Saved entries:
┄┄┄┄┄┄┄┄┄┄

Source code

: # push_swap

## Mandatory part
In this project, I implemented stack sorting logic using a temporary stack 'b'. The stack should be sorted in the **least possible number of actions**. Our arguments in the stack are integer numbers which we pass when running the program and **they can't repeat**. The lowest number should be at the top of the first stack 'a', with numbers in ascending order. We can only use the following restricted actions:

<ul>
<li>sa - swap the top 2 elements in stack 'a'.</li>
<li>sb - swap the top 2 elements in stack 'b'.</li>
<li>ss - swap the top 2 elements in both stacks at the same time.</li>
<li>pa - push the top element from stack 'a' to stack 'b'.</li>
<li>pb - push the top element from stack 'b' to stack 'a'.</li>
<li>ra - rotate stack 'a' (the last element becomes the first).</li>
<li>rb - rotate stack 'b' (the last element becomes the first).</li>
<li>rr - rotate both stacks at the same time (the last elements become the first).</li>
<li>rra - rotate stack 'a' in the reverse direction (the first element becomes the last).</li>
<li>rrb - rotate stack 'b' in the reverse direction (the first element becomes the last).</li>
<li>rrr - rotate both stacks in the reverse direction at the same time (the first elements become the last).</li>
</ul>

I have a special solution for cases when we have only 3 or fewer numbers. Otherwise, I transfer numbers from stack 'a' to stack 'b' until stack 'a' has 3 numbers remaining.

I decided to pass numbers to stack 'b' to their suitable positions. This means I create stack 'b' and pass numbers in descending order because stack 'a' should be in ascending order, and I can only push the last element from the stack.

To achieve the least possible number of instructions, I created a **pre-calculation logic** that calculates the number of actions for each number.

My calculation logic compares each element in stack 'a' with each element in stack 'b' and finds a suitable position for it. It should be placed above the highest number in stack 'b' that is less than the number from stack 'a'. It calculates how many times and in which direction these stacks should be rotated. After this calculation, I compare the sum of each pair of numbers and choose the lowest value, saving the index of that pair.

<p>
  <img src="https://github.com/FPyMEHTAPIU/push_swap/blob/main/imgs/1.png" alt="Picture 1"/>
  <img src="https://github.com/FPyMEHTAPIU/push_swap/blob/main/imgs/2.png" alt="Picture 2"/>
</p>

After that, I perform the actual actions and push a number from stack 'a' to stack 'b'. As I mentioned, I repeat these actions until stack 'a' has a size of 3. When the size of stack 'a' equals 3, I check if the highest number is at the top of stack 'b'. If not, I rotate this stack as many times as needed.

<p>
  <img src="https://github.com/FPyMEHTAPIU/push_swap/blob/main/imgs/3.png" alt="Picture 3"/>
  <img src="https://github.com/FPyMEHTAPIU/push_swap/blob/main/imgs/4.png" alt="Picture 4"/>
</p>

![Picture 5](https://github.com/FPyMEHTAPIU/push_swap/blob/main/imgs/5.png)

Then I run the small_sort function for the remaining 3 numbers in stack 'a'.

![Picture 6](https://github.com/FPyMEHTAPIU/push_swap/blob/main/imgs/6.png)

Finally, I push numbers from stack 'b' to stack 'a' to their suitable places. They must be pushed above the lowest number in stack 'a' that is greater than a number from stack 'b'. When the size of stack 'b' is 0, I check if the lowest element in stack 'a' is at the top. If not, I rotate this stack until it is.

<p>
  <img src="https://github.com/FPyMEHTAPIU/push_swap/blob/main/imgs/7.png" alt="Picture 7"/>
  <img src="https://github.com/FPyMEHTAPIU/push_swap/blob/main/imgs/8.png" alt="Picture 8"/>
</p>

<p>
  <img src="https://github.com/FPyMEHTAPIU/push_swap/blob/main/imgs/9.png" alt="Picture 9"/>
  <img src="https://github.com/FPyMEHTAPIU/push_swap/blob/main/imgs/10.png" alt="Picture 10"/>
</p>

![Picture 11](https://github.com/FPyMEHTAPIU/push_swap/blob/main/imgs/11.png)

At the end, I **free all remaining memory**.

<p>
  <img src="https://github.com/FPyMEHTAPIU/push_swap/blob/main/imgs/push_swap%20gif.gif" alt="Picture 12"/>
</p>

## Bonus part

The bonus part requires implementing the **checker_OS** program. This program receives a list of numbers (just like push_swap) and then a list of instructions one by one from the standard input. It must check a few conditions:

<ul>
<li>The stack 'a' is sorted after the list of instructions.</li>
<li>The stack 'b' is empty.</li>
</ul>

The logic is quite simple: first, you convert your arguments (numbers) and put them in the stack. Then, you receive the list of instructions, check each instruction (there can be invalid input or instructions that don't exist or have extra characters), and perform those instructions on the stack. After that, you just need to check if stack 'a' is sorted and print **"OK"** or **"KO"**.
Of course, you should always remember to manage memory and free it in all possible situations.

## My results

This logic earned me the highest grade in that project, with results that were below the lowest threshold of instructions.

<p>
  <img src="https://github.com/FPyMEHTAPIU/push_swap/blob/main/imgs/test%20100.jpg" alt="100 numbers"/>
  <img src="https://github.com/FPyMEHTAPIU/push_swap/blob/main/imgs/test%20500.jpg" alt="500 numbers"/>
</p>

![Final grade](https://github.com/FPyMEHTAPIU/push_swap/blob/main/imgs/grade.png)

┄┄┄┄┄┄┄┄┄┄

WORK REQUIRED: Lines that contain "test" are to be copied from the records above.

COMPLETED EXERCISE:
  <img src="https://github.com/FPyMEHTAPIU/push_swap/blob/main/imgs/test%20100.jpg" alt="100 numbers"/>
  <img src="https://github.com/FPyMEHTAPIU/push_swap/blob/main/imgs/test%20500.jpg" alt="500 numbers"/>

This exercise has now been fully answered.